According to the author, there are 3 main power management categories to be considered:
a- Static Power Management: when the user is not interacting with the device
b- Active Power Management: power saving during short idle periods
c- Android Power Management: power management specific for android

The first solution discussed is related to active power management. The researchers looked at reducing the sampling rate of the OS. To do this they created a daemon process that would calculate system workload and perform frequency scaling depending on the requirements.

To work around the static power management the authors of the document decided to include modifications to the debug file system. These modifications targeted suspending and resuming the system, as well as data retention during long idle periods.

For the last part it is important to understand the wake_lock. This mechanism keeps Andriod from going into suspend mode, and is kept running for as long as CPU usage is needed. For an application to run, it needs to acquire the wake_lock. The researchers recommend Android developers to look at the different types of wake_lock and use the lowest one possible for the context of their application. This way the application would avoid waiting for Android automatic timeouts when the application is not being used.

Tuesday, February 7, 2012

Paper #2: Preference-based User Rate Correction Process for Interactive Recommendation Systems

The objective of the paper is to improve the performance of rating systems to account for user error. The importance of this analysis is due to recommeder systems being based on user ratings; by improving the user ratings the system would give more accurate recommendations.

User ratings are subject to two phenomenon: the missing value problem (user doesn't rate an item), and the noisy rating problem (a user makes a mistake giving a specific rating). Rating noise accounts for: user changing their opinion over time and the user can fail to express their personal preference. The paper focuses on the second problem, users making mistakes when rating.

In their approach they "have focused on a set of items on which the user has taken the action (i.e., rating), and designed an attribute selection scheme to represent user preferences." The example given in the document features a user who likes a movie director (attribute), however the user gave a high rating to most of that director's movies but gave a much lower rating to a particular movie made by the same director. The system assumes that the user has a preference over that attribute and compensates for the lower score in the aforementioned movie.
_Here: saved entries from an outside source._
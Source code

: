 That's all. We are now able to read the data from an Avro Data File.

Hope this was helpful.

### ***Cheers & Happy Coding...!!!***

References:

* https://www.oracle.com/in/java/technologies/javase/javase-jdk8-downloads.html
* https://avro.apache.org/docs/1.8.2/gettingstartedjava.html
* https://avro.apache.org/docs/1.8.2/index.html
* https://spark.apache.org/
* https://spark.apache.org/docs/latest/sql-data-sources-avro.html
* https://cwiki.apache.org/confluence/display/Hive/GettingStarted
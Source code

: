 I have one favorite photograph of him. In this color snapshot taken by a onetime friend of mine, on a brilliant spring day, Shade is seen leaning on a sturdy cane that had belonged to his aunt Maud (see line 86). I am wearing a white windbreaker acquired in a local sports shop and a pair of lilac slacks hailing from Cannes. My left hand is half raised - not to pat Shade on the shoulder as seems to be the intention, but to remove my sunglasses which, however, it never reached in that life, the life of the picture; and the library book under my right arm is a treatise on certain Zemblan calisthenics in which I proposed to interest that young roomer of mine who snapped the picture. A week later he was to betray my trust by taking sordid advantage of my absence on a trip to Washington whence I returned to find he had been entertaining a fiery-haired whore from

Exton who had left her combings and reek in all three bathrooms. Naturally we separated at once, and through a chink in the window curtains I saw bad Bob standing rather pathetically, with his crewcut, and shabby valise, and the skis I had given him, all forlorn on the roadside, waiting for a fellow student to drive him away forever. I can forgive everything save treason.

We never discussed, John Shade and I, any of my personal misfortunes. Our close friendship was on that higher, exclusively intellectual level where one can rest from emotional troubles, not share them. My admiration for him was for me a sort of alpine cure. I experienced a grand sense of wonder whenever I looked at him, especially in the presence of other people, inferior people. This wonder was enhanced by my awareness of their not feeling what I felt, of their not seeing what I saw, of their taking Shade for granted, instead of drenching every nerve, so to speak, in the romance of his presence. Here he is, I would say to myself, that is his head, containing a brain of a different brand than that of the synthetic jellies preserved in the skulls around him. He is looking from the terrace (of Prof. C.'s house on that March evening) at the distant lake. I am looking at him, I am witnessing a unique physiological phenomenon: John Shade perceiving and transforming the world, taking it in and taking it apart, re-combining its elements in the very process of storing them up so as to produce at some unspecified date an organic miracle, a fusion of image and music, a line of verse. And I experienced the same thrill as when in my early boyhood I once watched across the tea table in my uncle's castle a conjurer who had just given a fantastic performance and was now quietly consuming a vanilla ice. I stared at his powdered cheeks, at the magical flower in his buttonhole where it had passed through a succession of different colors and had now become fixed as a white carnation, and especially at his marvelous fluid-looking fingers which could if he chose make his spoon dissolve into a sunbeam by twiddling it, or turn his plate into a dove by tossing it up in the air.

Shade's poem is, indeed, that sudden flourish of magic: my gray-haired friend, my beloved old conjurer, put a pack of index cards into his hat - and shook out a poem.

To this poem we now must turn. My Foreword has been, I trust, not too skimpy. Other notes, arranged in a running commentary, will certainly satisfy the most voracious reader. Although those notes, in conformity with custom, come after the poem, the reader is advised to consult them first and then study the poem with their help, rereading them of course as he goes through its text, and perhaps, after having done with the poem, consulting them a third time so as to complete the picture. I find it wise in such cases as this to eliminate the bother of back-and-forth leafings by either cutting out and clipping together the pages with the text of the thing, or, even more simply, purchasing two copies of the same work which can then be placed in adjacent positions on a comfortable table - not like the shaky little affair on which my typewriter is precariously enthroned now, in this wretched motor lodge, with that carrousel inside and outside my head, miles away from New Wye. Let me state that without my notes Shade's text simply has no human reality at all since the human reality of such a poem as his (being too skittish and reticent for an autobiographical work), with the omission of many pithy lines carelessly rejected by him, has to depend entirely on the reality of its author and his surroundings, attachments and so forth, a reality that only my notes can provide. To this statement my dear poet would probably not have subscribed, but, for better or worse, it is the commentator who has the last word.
Section 4 features some of the different techniques which can be used together with the User-Item-Attribute-rating model the paper describes on section 3. The first method calculates a dominant attribute and item, and from there find discrepancies in the ratings. The second method determines a set of 'expert' users, to which the average users can look up to in terms of movie preferences. The third method is self based correction, and the last is a hybrid between the previous two.

Thursday, February 2, 2012

Paper #1:
Putting Things in Context: Challenge on Context-Aware Movie Recommendation

The document discusses the context-aware movie recommendation challenge (CAMRa 2010). A total of 40 team submitted papers out of which 10 were chosen to be presented at the event. The rules of the challege provided the following: two data sets (train set and test set) to be evaluated under 3 statistical rules in order to determine how good each recommendation was. There were 3 recommendation tracks to choose from: a- time of the year and special events, b- social relations of users, and c- user's (implicit) mood.

The closing section of the paper briefly describes some of the results obtained by the ten chose papers. Out of those, there are two particular papers my team would be interested on; they are related to the social relation of users track. The social approach on [10] was based on matrix factorization. A feasable approach if we choose to do the recommendation calculations on server side. Finally, [11] presented a kNN approach based on linear combinations of similarity between users.